I don't know what LGB's MTS track voltage is or MRC's. I can check them with a voltmeter but I don't know how accurate that is. Usually it is amps rather than volts that limit what I can do with my MTS/DCC stuff.

As I have said before, I find the whole MTS/DCC stuff somewhat confusing so I don't feel qualified to make recommendations.

I look forward to the DT402D and UR92 getting here so I can see how well they do or do not work with an AD501.

Jerry


----------



## Greg Elmassian (Jan 3, 2008)

Once again I must apologize, I was so excited to find the manual, I missed that part!

I'd like to find the maximum output, actually have it verified by an individual, and also see how much it sags under load.

If it will get to 20 volts and with a reasonable load, it would be an alternative, especially since it appears you can parallel them.

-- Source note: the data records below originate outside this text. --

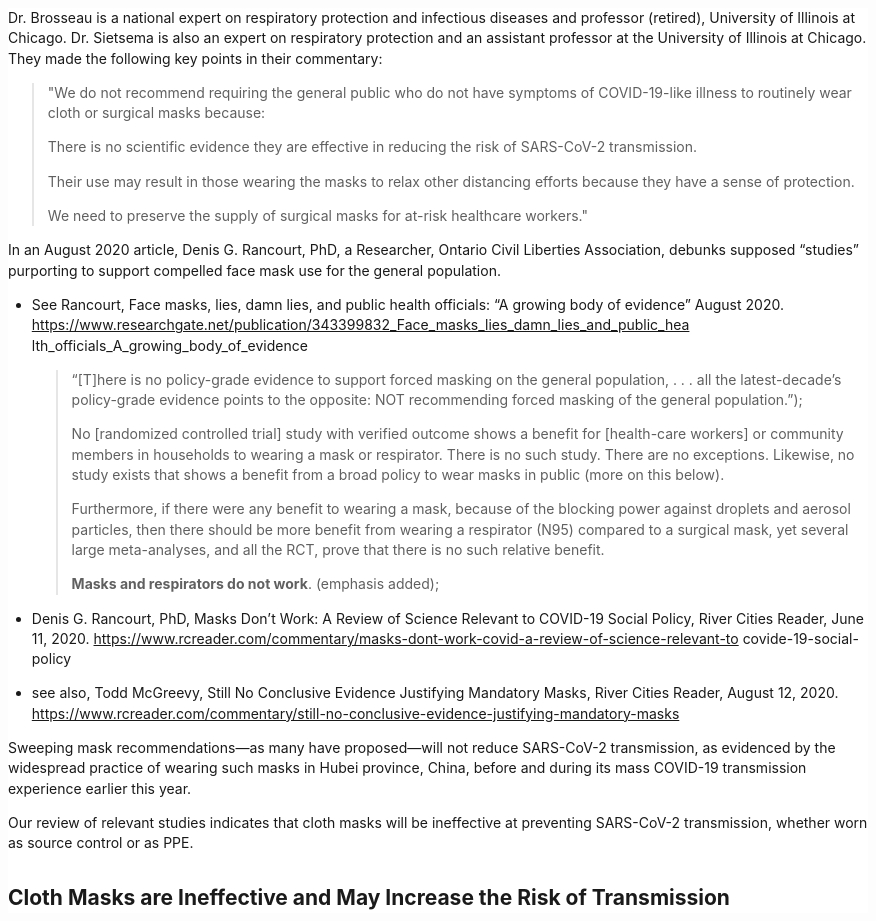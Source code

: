   Dr. Brosseau is a national expert on respiratory protection and infectious diseases and professor (retired), University of Illinois at Chicago. Dr. Sietsema is also an expert on respiratory protection and an assistant professor at the University of Illinois at Chicago. They made the following key points in their commentary: 

  > "We do not recommend requiring the general public who do not have symptoms of COVID-19-like illness to routinely wear cloth or surgical masks because: 
  >
  > There is no scientific evidence they are effective in reducing the risk of SARS-CoV-2 transmission. 
  >
  > Their use may result in those wearing the masks to relax other distancing efforts because they have a sense of protection. 
  >
  > We need to preserve the supply of surgical masks for at-risk healthcare workers."

In an August 2020 article, Denis G. Rancourt, PhD, a Researcher, Ontario Civil Liberties Association, debunks supposed “studies” purporting to support compelled face mask use for the general population.

* See Rancourt, Face masks, lies, damn lies, and public health officials: “A growing body of evidence” August 2020. https://www.researchgate.net/publication/343399832_Face_masks_lies_damn_lies_and_public_hea lth_officials_A_growing_body_of_evidence

  > “\[T]here is no policy-grade evidence to support forced masking on the general population, . . . all the latest-decade’s policy-grade evidence points to the opposite: NOT recommending forced masking of the general population.”);
  >
  > No \[randomized controlled trial] study with verified outcome shows a benefit for \[health-care workers] or community members in households to wearing a mask or respirator. There is no such study. There are no exceptions. Likewise, no study exists that shows a benefit from a broad policy to wear masks in public (more on this below).
  >
  > Furthermore, if there were any benefit to wearing a mask, because of the blocking power against droplets and aerosol particles, then there should be more benefit from wearing a respirator (N95) compared to a surgical mask, yet several large meta-analyses, and all the RCT, prove that there is no such relative benefit.
  >
  > **Masks and respirators do not work**. (emphasis added);
* Denis G. Rancourt, PhD, Masks Don’t Work: A Review of Science Relevant to COVID-19 Social Policy, River Cities Reader, June 11, 2020. https://www.rcreader.com/commentary/masks-dont-work-covid-a-review-of-science-relevant-to covide-19-social-policy
* see also, Todd McGreevy, Still No Conclusive Evidence Justifying Mandatory Masks, River Cities Reader, August 12, 2020. <https://www.rcreader.com/commentary/still-no-conclusive-evidence-justifying-mandatory-masks>

Sweeping mask recommendations—as many have proposed—will not reduce SARS-CoV-2 transmission, as evidenced by the widespread practice of wearing such masks in Hubei province, China, before and during its mass COVID-19 transmission experience earlier this year.

Our review of relevant studies indicates that cloth masks will be ineffective at preventing SARS-CoV-2 transmission, whether worn as source control or as PPE.

## Cloth Masks are Ineffective and May Increase the Risk of Transmission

I, like you, am a bit gunshy of MRC DCC.

Greg


----------



## East Broad Top (Dec 29, 2007)

I use the Prodigy Advance to program and test DCC installations. It's great for that purpose, but I'd agree it's a little short on overall power for a typical large scale railroad. MRC offers their newer "Prodigy Elite" 10-amp version, which gives you more power, but it's still limited to about 14 volts to the track. I've played with that one, and could easily see myself using that if I were to run track-powered DCC. I find the controller easy to use, and the programming interface no more or less difficult than others. _Note: I model narrow gauge, so I don't need the higher voltages those above have mentioned._ Having said that, I would echo the sentiments expressed above. If you're looking to just break into this, it's probably more cost-effective to go with a system that will give you the higher voltages out of the gate. 

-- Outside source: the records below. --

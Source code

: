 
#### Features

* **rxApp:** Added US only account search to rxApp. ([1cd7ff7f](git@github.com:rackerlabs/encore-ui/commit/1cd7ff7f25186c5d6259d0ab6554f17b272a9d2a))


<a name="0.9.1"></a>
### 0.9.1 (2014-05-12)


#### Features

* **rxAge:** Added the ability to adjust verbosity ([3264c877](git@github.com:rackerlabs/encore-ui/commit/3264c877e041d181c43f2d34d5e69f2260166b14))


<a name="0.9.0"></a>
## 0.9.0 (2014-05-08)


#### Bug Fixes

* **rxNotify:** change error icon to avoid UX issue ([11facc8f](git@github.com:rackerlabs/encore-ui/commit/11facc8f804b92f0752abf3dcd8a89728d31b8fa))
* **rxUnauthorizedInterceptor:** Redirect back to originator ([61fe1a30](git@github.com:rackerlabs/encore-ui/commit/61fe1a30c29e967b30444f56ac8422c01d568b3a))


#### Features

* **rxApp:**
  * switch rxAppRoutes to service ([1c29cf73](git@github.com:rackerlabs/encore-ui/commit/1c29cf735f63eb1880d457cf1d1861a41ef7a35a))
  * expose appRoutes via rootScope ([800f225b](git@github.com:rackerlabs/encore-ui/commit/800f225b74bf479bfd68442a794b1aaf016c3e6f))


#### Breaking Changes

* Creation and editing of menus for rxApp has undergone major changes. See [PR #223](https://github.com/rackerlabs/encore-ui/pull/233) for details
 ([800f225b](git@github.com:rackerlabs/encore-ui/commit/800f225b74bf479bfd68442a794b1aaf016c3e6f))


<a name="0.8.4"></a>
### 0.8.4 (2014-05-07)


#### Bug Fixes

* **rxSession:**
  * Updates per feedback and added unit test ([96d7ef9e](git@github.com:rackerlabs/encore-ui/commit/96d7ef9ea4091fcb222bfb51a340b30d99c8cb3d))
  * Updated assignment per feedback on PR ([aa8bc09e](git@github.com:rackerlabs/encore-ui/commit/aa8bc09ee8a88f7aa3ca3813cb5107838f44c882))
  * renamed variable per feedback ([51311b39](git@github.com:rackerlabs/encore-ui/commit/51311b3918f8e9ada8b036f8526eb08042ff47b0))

I personally tend to view the handheld throttle as perhaps the most important aspect of any system you buy. That's how you're going to interact with your trains, so it has to be comfortable and intuitive for you to use. The best system in the world isn't worth anything if you don't enjoy running it. The challenge, of course, is getting your hands on one to try them out. HO scale clubs in your area might have a variety of some of the more popular systems you can try (NCE, Digitraxx), but you may be a little more hard-pressed to find someone using systems from Zimo, ESU, Massoth, etc. 

Good luck! 

Later,

K


----------



## Dwight Ennis (Jan 2, 2008)

I've used a Prodigy Wireless on HO. For the most part, I really liked it - really user friendly and easy to use to program loco addresses, select locos, etc. But my BIG problem with it was that the cab would periodically quit talking to the base station, and this whether in wireless or wired (i.e. cab connected with cable) mode. All tech support could offer was to go through the "Reset" procedure described in the manual - not too hard, just a sequence of key presses. But it happened often enough - like every second or third time I'd turn it on - that resetting it started to get old. I ultimately scrapped it and, on Greg's advice, went with an NCE system. Still learning to use that.


----------



## Jerry McColgan (Feb 8, 2008)

I don't like posting negative things about products or companies but my used Digitrax DCS200 came with a used MRC - AG990 Power G 10 Amp Pack. Since I had no use for it I sold the Power G to a friend. I was recently told by that friend that the Power G failed soon after he started using it.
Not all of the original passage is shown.